-------- Record excerpts --------

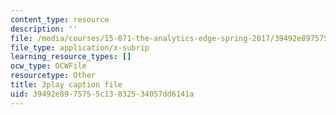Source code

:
 ```yaml
---
content_type: resource
description: ''
file: /media/courses/15-071-the-analytics-edge-spring-2017/39492e8975755c13832534057dd6141a_ag4Qe2uheP0.vtt
file_type: application/x-subrip
learning_resource_types: []
ocw_type: OCWFile
resourcetype: Other
title: 3play caption file
uid: 39492e89-7575-5c13-8325-34057dd6141a
---
```

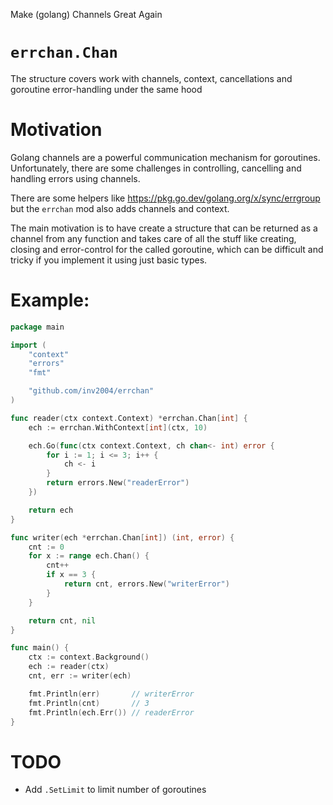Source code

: Make (golang) Channels Great Again

# `errchan.Chan`

The structure covers work with channels, context, cancellations and goroutine error-handling under the same hood

# Motivation
Golang channels are a powerful communication mechanism for goroutines. Unfortunately, there are some challenges in controlling, cancelling and handling errors using channels. 

There are some helpers like https://pkg.go.dev/golang.org/x/sync/errgroup but the `errchan` mod also adds channels and context.

The main motivation is to have create a structure that can be returned as a channel from any function and takes care of all the stuff like creating, closing and error-control for the called goroutine, which can be difficult and tricky if you implement it using just basic types.

# Example:
```go
package main

import (
	"context"
	"errors"
	"fmt"

	"github.com/inv2004/errchan"
)

func reader(ctx context.Context) *errchan.Chan[int] {
	ech := errchan.WithContext[int](ctx, 10)

	ech.Go(func(ctx context.Context, ch chan<- int) error {
		for i := 1; i <= 3; i++ {
			ch <- i
		}
		return errors.New("readerError")
	})

	return ech
}

func writer(ech *errchan.Chan[int]) (int, error) {
	cnt := 0
	for x := range ech.Chan() {
		cnt++
		if x == 3 {
			return cnt, errors.New("writerError")
		}
	}

	return cnt, nil
}

func main() {
	ctx := context.Background()
	ech := reader(ctx)
	cnt, err := writer(ech)

	fmt.Println(err)       // writerError
	fmt.Println(cnt)       // 3
	fmt.Println(ech.Err()) // readerError
}
```

# TODO
- Add `.SetLimit` to limit number of goroutines
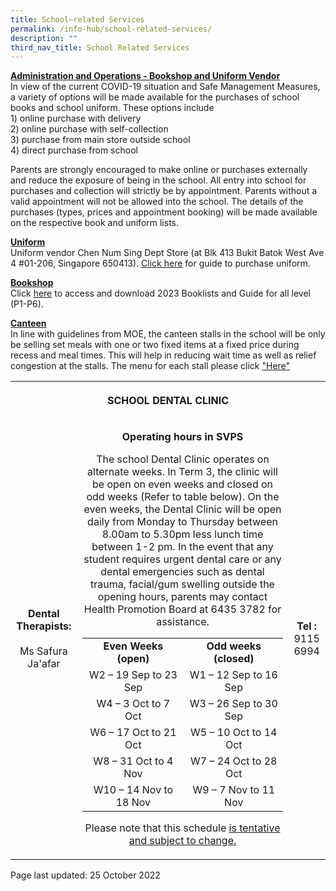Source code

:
 ```yaml
---
title: School–related Services
permalink: /info-hub/school-related-services/
description: ""
third_nav_title: School Related Services
---
```


<p><u><strong>Administration and Operations - Bookshop and Uniform Vendor<br /></strong></u>In view of the current COVID-19 situation and Safe Management Measures, a variety of options will be made available for the purchases of school books and school uniform. These options include<br />1) online purchase with delivery<br />2) online purchase with self-collection<br />3) purchase from main store outside school<br />4) direct purchase from school</p>
<p>Parents are strongly encouraged to make online or purchases externally and reduce the exposure of being in the school. All entry into school for purchases and collection will strictly be by appointment. Parents without a valid appointment will not be allowed into the school. The details of the purchases (types, prices and appointment booking) will be made available on the respective book and uniform lists.</p>
<p><u><strong>Uniform<br /></strong></u>Uniform vendor Chen Num Sing Dept Store (at Blk 413 Bukit Batok West Ave 4 #01-206, Singapore 650413).&nbsp;<a href="https://drive.google.com/file/d/11Sdm74fkkHTzRpqdB7GHOSNJlWM78WLy/view?usp=sharing&amp;litebox=1" target="_blank" rel="noopener">Click here</a>&nbsp;for guide to purchase uniform.</p>
<p><strong><u>Bookshop<br /></u></strong>Click&nbsp;<u><a href="https://drive.google.com/drive/folders/1_1_PtgMeYOOM88YUF2ZLdlIpQKrnsqUS?usp=sharing" target="_blank" rel="noopener" data-saferedirecturl="https://www.google.com/url?q=https://drive.google.com/drive/folders/1LeB7Ei8TdtX3-V8zEaUYPr3Ul_7B3ohD?usp%3Dsharing&amp;source=gmail&amp;ust=1608183411061000&amp;usg=AFQjCNEpY_R1CdyaBKCojI4RtVLbQT87Bg">here</a></u>&nbsp;to access and download 2023 Booklists and Guide for all level (P1-P6).</p>
<p><u><strong>Canteen<br /></strong></u>In line with guidelines from MOE, the canteen stalls in the school will be only be selling set meals with one or two fixed items at a fixed price during recess and meal times. This will help in reducing wait time as well as relief congestion at the stalls. The menu for each stall please click&nbsp;<a href="https://drive.google.com/file/d/1B1LEG8gbvFc6DDp9R5QvH1gl93JYL9jz/view?usp=sharing" target="_blank" rel="noopener">"Here"</a></p>
<table>
<tbody>
<tr>
<th colspan="3">
<p style="text-align: center;">SCHOOL DENTAL CLINIC</p>
</th>
</tr>
<tr>
<td style="text-align: center;"><strong>Dental Therapists:</strong><br /><br />Ms Safura Ja'afar</td>
<td>
<p style="text-align: center;"><strong>Operating hours in SVPS</strong><strong><br /></strong></p>
<p style="text-align: center;">The school Dental Clinic operates on alternate weeks. In Term 3, the clinic will be open on even weeks and closed on odd weeks (Refer to table below). On the even weeks, the Dental Clinic will be open daily from Monday to Thursday between 8.00am to 5.30pm less lunch time between 1-2 pm. In the event that any student requires urgent dental care or any dental emergencies such as dental trauma, facial/gum swelling outside the opening hours, parents may contact Health Promotion Board at 6435 3782 for assistance.</p>
<table>
<tbody>
<tr>
<td style="text-align: center;"><strong>Even Weeks (open)</strong></td>
<td style="text-align: center;"><strong>Odd weeks (closed)</strong></td>
</tr>
<tr>
<td style="text-align: center;">W2 &ndash; 19 Sep to 23 Sep</td>
<td style="text-align: center;">W1 &ndash; 12 Sep to 16 Sep</td>
</tr>
<tr>
<td style="text-align: center;">W4 &ndash; 3 Oct to 7 Oct</td>
<td style="text-align: center;">W3 &ndash; 26 Sep to 30 Sep</td>
</tr>
<tr>
<td style="text-align: center;">W6 &ndash; 17 Oct to 21 Oct</td>
<td style="text-align: center;">W5 &ndash; 10 Oct to 14 Oct</td>
</tr>
<tr>
<td style="text-align: center;">W8 &ndash; 31 Oct to 4 Nov</td>
<td style="text-align: center;">W7 &ndash; 24 Oct to 28 Oct</td>
</tr>
<tr>
<td style="text-align: center;">W10 &ndash; 14 Nov to 18 Nov</td>
<td style="text-align: center;">W9 &ndash; 7 Nov to 11 Nov</td>
</tr>
</tbody>
</table>
<p style="text-align: center;">Please note that this schedule <u>is tentative and subject to change.</u></p>
</td>
<td style="text-align: center;"><strong>Tel :</strong><br />9115 6994</td>
</tr>
</tbody>
</table>
<p>Page last updated: 25 October 2022</p>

--------

Work order: Tell how many lines in the data above hold "errchan". Nothing but the number.

Solution to this task: 6